[What is being asked] Exclude the pictures, then restate exactly each line of the data below from the first through the line containing "cause and effect".

Saved entries:
-- Opening Marker --
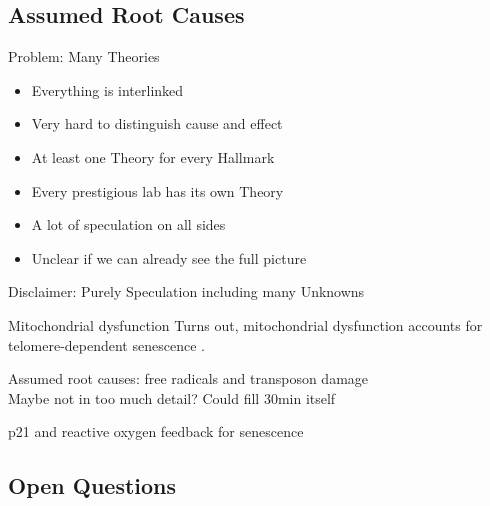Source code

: \subsection{Assumed Root Causes}

\begin{frame}[c]{Problem: Many Theories}
    \large
    \begin{itemize}[<+(1)->]
        \item Everything is interlinked
        \item Very hard to distinguish cause and effect
        \item At least one Theory for every Hallmark
        \item Every prestigious lab has its own Theory
        \item A lot of speculation on all sides
        \item Unclear if we can already see the full picture
    \end{itemize}
\end{frame}


\addtocounter{framenumber}{1}
\begin{frame}[standout]
    Disclaimer: Purely Speculation including many Unknowns
\end{frame}

\begin{frame}[c]{Mitochondrial dysfunction}
    \large
    Turns out, mitochondrial dysfunction accounts for telomere-dependent senescence \cite{passos2007mitochondrial}.
\end{frame}


\begin{frame}[c]
    \large
    Assumed root causes: free radicals and transposon damage \\
    Maybe not in too much detail? Could fill 30min itself \cite{CorePath13:online} \\
    \pause

    p21 and reactive oxygen feedback for senescence \cite{passos2010feedback}
\end{frame}



\subsection{Open Questions}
-- Closing Marker --
[Answer for the task]
Source code

: \subsection{Assumed Root Causes}

\begin{frame}[c]{Problem: Many Theories}
    \large
    \begin{itemize}[<+(1)->]
        \item Everything is interlinked
        \item Very hard to distinguish cause and effect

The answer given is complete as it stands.